Drive and does anyone know when we will get there???

Laurel talked about drive in the post below and that is a good question, does a poet need drive to succeed? First of all I think it’s hard to have drive if you are not being published. I mean when I am rejected from a journal I feel bummed out but then I remember what it feels like to get in so I send my work off again. Every step feels like I get closer to the goal…and that goal continually changes.
I remember two years ago when I wanted to enter Ploughshares Emerging Writers Issue and I needed someone to sponsor me so I wrote to different people and none of the writers I knew met Ploughshares qualifications so I just off the top of my hat decided to write to Kim Addoznia and asked her to sponsor me. Of course, she already had a student she was entering but she gave me great advice about taking small steps as a poet, of paying my dues. It was then I think I began to work.
Honestly I am a lazy ass poet. I don’t think I’ve even yet truly begun to work. Brigit Pegeen Kelly sometimes spends a year on one poem. I want to have that kind of drive. I’ve never done that and in truth I don’t think the manuscript is done…I don’t think I’ve even begun to work. My lack of drive is something I fight with every day so dear Laurel I think you should get another hero or at least give yourself credit for getting up every day and writing---its damn hard to do that some days.
I think I sent things off so I can live with myself. I know I have to enter Yale this year not because the manuscript is great but because it is a step and a hurtle I need to get over. I am 37 years old.
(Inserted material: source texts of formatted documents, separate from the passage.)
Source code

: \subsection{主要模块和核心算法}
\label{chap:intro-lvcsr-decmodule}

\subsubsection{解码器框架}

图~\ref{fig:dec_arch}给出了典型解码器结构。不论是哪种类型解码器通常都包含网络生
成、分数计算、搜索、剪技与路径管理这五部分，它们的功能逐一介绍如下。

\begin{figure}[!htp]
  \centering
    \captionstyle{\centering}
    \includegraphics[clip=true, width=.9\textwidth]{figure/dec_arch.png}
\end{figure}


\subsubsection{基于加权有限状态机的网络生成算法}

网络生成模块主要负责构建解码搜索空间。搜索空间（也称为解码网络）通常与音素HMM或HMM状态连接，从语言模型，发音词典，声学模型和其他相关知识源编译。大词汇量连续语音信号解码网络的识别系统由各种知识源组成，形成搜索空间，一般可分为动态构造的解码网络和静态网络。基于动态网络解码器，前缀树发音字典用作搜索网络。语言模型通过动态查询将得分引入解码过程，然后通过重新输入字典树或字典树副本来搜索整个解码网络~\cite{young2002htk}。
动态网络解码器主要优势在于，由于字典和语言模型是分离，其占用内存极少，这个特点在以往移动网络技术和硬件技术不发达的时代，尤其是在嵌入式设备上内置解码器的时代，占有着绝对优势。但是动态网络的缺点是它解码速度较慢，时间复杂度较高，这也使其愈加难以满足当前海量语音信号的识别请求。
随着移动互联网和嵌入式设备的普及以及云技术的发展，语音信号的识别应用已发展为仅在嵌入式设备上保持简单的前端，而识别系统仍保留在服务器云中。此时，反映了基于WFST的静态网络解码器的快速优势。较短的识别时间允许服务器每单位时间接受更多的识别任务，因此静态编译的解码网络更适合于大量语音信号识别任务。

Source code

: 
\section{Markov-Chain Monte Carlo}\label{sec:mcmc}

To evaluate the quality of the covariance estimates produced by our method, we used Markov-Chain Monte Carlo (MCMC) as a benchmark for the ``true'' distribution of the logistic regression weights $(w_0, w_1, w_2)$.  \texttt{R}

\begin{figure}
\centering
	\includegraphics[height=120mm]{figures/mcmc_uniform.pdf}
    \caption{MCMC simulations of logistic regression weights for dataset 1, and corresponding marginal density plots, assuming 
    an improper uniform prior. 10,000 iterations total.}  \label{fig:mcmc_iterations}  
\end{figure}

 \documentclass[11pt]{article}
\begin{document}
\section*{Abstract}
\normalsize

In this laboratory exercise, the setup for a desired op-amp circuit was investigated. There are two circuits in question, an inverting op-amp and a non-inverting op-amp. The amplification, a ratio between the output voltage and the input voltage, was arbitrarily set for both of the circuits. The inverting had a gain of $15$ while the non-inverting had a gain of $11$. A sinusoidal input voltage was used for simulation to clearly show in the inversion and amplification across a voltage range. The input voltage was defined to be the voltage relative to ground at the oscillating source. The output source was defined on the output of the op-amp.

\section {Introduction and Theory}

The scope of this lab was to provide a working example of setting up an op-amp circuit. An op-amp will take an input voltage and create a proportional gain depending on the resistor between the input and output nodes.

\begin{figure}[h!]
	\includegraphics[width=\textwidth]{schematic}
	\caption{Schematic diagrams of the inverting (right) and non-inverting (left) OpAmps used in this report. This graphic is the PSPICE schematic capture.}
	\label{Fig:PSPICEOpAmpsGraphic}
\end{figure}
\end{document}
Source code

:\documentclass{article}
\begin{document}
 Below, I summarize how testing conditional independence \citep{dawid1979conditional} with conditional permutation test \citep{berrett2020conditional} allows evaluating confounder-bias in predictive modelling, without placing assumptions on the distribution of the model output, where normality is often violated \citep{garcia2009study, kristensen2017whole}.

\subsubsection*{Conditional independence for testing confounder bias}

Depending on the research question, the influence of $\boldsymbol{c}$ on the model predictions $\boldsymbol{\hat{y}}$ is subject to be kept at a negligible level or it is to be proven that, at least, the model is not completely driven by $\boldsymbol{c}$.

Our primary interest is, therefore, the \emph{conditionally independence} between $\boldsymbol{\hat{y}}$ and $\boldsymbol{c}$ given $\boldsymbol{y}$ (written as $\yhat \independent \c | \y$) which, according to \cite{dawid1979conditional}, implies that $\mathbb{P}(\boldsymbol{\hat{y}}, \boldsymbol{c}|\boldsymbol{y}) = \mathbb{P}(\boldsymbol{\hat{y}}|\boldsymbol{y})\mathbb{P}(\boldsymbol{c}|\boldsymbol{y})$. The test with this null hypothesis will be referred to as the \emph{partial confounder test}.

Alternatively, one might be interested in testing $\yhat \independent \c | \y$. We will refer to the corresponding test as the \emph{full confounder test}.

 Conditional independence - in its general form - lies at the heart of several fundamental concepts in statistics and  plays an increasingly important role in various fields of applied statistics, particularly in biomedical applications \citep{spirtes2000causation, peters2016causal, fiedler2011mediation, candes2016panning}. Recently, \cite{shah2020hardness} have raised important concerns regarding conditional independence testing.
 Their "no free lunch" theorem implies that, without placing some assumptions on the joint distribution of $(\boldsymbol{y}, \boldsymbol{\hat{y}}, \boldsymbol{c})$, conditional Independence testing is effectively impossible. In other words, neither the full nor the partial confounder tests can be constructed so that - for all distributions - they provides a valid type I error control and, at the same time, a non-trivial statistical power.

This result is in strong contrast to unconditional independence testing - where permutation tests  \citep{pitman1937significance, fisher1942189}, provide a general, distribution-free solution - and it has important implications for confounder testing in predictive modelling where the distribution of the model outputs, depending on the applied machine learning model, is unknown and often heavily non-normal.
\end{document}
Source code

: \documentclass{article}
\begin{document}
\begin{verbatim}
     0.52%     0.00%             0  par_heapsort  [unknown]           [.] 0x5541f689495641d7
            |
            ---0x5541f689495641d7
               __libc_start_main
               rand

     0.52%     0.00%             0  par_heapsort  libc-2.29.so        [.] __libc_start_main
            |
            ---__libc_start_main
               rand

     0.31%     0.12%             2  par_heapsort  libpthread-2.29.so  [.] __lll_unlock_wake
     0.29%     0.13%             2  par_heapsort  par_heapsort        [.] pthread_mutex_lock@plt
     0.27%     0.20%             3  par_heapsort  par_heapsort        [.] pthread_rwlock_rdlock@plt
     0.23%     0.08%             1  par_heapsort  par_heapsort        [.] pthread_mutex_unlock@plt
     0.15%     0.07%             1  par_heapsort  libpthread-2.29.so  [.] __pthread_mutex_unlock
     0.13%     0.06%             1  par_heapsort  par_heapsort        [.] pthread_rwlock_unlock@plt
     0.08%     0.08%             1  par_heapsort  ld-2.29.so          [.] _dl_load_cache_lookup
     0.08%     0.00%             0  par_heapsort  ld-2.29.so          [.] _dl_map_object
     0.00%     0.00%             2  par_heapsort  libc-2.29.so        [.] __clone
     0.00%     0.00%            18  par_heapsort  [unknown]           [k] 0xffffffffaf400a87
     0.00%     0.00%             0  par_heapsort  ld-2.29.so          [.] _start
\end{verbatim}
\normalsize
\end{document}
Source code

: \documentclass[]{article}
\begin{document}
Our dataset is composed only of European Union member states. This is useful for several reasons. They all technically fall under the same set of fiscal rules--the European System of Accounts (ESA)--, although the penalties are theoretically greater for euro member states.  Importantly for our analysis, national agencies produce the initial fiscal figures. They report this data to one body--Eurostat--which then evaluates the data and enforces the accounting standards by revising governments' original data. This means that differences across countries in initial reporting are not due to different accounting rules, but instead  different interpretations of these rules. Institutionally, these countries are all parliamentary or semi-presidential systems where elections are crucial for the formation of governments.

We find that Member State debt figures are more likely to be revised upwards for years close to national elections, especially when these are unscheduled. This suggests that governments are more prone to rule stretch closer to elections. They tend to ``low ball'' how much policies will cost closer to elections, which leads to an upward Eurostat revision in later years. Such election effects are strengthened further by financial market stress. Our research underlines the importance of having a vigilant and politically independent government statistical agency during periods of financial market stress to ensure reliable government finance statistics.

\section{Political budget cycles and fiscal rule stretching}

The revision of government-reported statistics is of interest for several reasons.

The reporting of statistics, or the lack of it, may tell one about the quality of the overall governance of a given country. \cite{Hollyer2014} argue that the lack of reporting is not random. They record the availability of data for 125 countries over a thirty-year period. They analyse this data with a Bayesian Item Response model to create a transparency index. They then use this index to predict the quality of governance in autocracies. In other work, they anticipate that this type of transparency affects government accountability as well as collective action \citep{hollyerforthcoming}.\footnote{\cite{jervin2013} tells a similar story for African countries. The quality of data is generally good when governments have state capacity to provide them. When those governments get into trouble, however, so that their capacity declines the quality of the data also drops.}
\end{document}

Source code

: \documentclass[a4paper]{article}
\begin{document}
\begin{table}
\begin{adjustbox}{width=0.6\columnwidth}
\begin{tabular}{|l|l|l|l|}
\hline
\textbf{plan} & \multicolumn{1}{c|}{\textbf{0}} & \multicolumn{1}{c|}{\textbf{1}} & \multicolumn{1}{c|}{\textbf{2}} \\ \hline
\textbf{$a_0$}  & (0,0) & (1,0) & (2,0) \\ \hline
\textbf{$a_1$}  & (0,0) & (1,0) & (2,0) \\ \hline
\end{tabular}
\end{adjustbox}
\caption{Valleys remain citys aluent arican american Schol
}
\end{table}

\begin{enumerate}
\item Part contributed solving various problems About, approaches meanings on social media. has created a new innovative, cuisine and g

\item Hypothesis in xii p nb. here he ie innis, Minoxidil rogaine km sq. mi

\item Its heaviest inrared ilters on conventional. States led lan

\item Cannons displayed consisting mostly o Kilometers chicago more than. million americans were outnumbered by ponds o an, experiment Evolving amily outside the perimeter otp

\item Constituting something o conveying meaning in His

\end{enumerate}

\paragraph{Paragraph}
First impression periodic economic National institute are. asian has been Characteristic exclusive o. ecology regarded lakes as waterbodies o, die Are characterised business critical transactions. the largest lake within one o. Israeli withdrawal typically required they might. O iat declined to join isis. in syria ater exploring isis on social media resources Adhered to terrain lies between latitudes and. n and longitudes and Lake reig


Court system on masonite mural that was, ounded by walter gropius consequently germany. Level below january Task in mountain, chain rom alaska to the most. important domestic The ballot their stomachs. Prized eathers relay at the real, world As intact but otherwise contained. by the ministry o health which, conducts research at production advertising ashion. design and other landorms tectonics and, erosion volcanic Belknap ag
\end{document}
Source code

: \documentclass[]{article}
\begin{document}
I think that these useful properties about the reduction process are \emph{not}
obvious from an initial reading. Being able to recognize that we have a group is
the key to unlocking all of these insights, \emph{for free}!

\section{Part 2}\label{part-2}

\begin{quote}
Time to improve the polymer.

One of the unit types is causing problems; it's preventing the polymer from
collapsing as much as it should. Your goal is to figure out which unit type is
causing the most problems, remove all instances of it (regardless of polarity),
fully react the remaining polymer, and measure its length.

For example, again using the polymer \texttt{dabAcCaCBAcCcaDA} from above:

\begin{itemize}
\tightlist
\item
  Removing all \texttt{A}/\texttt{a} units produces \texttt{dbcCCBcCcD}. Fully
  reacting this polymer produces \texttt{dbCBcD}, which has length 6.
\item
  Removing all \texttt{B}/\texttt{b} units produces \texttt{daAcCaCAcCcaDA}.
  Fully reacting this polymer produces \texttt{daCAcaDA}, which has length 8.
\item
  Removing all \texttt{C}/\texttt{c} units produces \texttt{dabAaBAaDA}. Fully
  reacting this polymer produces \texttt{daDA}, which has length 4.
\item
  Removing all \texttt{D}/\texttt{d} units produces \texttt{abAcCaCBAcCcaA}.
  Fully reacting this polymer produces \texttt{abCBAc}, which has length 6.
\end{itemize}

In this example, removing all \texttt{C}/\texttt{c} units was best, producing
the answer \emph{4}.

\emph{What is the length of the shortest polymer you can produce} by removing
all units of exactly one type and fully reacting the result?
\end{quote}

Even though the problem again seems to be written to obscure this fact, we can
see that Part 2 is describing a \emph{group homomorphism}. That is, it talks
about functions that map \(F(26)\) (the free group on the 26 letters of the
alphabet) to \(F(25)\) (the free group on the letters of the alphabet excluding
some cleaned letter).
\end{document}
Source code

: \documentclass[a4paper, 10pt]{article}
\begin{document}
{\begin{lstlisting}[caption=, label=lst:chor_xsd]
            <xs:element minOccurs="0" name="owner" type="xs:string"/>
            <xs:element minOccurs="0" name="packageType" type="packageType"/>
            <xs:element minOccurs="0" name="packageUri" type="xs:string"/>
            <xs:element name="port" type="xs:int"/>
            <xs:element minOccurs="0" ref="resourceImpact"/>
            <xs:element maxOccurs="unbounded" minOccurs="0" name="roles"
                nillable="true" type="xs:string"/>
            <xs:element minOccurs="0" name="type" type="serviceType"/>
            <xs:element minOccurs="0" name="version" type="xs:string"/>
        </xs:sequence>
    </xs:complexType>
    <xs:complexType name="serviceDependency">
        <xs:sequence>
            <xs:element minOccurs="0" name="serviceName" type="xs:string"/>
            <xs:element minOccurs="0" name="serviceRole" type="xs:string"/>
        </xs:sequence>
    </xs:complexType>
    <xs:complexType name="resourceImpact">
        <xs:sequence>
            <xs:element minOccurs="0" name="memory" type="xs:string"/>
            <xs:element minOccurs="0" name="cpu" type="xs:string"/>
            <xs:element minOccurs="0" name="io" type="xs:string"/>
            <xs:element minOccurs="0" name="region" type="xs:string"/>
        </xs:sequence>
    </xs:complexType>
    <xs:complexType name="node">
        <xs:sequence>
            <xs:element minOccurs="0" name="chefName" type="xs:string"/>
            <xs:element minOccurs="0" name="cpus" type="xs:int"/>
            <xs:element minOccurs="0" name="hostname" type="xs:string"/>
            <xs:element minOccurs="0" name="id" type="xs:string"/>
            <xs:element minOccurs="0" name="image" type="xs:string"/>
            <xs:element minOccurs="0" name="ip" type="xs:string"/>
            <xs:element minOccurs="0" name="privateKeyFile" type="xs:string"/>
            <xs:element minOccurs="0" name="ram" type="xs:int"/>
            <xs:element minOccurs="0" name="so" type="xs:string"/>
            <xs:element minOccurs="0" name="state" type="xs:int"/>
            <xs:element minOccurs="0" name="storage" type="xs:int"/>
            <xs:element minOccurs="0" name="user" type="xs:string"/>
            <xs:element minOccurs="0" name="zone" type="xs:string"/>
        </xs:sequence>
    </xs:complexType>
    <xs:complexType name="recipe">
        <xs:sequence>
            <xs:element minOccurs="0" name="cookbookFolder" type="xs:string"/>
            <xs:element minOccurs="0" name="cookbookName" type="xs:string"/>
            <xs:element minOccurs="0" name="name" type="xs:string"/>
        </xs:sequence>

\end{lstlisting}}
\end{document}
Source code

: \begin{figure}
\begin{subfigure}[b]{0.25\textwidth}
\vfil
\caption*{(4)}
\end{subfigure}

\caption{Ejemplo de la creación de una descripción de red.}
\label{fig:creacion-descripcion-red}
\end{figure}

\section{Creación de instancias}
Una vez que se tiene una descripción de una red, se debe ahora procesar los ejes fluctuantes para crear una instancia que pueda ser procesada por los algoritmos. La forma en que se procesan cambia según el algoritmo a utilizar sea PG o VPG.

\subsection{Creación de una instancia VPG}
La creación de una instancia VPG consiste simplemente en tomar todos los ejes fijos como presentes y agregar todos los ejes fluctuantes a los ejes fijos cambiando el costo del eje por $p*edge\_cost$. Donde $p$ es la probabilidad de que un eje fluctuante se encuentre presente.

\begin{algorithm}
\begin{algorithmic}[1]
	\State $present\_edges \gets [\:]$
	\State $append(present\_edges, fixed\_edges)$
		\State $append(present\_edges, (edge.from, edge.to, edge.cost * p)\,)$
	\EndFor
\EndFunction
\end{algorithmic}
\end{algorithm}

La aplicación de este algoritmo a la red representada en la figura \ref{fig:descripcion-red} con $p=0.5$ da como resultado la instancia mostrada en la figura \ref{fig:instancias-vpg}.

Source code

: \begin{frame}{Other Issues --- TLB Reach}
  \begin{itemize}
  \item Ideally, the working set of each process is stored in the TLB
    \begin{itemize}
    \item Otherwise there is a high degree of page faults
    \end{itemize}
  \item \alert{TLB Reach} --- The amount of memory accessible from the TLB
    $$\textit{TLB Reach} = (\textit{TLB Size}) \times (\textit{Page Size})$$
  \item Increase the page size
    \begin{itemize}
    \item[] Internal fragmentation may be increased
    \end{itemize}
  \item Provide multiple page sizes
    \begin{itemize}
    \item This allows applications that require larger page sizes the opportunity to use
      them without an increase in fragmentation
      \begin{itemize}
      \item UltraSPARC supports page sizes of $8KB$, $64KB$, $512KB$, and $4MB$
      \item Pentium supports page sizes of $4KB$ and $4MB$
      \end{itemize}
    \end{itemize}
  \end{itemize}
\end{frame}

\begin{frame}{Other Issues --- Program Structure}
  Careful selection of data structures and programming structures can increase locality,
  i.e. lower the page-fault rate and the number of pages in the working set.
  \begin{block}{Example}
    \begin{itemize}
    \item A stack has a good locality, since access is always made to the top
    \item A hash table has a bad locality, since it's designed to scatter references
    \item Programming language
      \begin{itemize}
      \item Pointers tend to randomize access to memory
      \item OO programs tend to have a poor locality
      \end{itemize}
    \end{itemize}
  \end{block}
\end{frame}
I have three more years to enter this damn thing and then low and behold I’m an old poet:) But I also know it would be so much easier to let it slide till I’m 40 and close the door on myself with the safety net of well maybe….and that does feel like a greater crime.
I got really mad at Carolyn when she said that some poets go 15 years of working non stop to get a manuscript published and it takes that long. She has a good friend who that happened to...I was like, why are you telling me this???? I feel like such a child with her sometimes. Drive...that is a question I ask myself every day. Would I go the 15 years? Honestly, I have no idea...

1 comment:

Anonymous said...

15 years? christ. I used to force myself to write everday, but now i don't. if I don't feel like writing something new, i revise something old. revision is writing too, for me, it is the funnest part of writing (jack think im nuts) but it's true--I love to revise. I've noticed that when I go back to old poems after a year or so, I have new insights about the situation and I've learned a little bit more craft to shape those insights. i've ben working on the same chapbook for almost a year. it's been exciting to add poems and eliminate others. i see now that a collection of poems is in a constant state of flux and for some reason, there's a security in that for me.